News
On April 28, 2023, at 3 p.m., the Luxembourg Institute of Research in Orthopedics, Sports Medicine and Science (LIROMS) inaugurated the new Human Motion Lab (HML), in the presence of the Minister of Health, Mrs. Paulette Lenert. The laboratory is located on the first floor of the Norbert Metz Foundation at 76, rue d’Eich L-1460 Luxembourg.
This event also marks the occasion to present the “Healthy moves” project, created thanks to the André Losch Foundation with the support of the Luxembourg Institute of Health (LIH) and the Centre Hospitalier de Luxembourg (CHL). This project will be of great help to the institutions’ practitioners and researchers that are regularly confronted by a large number of diseases or injuries of the lower limbs in children, adolescents and young adults that can lead to both functional (pain, joint instability, arthrosis) and social problems such as reduced physical activity and difficulties in moving around or in accessing certain jobs.

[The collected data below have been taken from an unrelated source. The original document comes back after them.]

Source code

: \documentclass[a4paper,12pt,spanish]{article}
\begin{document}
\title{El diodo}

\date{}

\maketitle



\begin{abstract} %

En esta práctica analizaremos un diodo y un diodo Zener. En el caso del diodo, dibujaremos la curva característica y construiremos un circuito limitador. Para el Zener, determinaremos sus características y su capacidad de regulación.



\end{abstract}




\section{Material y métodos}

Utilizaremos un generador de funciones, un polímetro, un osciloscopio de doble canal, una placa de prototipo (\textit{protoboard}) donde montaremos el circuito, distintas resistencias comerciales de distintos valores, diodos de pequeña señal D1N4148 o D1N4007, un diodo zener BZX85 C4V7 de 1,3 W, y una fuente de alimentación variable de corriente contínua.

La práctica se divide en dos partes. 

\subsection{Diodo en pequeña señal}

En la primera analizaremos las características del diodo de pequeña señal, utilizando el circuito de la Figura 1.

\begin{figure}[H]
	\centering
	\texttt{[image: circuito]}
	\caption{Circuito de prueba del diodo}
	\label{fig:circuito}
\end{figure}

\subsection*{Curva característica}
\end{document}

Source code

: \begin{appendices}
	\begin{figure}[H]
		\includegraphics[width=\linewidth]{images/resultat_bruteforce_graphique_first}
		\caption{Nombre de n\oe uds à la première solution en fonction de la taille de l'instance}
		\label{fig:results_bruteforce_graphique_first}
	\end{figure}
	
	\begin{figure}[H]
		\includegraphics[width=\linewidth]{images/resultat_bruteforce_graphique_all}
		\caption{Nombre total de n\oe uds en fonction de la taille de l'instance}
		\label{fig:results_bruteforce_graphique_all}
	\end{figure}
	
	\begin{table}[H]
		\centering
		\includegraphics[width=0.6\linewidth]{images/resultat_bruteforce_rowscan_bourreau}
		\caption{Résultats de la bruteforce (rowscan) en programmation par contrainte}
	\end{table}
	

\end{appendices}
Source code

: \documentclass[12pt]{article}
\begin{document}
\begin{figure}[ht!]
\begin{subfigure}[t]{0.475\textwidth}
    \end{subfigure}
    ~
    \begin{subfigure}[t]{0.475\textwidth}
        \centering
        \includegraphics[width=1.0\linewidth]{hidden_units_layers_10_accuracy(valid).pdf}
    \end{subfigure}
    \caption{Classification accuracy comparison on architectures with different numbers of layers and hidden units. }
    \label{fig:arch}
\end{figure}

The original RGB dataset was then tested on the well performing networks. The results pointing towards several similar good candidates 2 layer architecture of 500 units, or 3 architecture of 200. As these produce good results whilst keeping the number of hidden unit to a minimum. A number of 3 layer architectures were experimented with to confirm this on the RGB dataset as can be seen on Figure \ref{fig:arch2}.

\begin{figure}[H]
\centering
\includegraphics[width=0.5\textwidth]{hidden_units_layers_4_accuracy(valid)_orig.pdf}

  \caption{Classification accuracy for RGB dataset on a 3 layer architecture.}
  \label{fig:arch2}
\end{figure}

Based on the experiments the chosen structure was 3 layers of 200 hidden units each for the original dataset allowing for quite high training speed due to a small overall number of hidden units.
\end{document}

The Human Motion Laboratory’s objective will be to propose an innovative and accessible diagnostic option that covers medical needs that straddle the line between research and innovation and daily clinical practice. Equipped with highly sophisticated and innovative equipment including multiple cameras and force platforms, the new laboratory will allow for dynamic analysis of patient movement with a very high degree of precision. It will therefore extend the usual diagnostic range of X-rays and MRI scans and objectify the results obtained after treatment.
The skilled laboratory staff will work closely with doctors from the aforementioned institutes to find personalized therapeutic solutions for patients, both surgical and not. In addition to these refined diagnostic capabilities, they will also establish strategies for the prevention of secondary injuries. For example, severe knee sprains in children, for which the 1st European registry is based in Eich, in collaboration with the European Society of Sports Traumatology and Knee Surgery (ESSKA). Finally, the laboratory will be also used for research purposes by two LIH teams, the Physical Activity, Sports and Health (PASH) group and the Human Motion, Orthopaedics, Sports Medicine and Physical Methods (HOSD) group.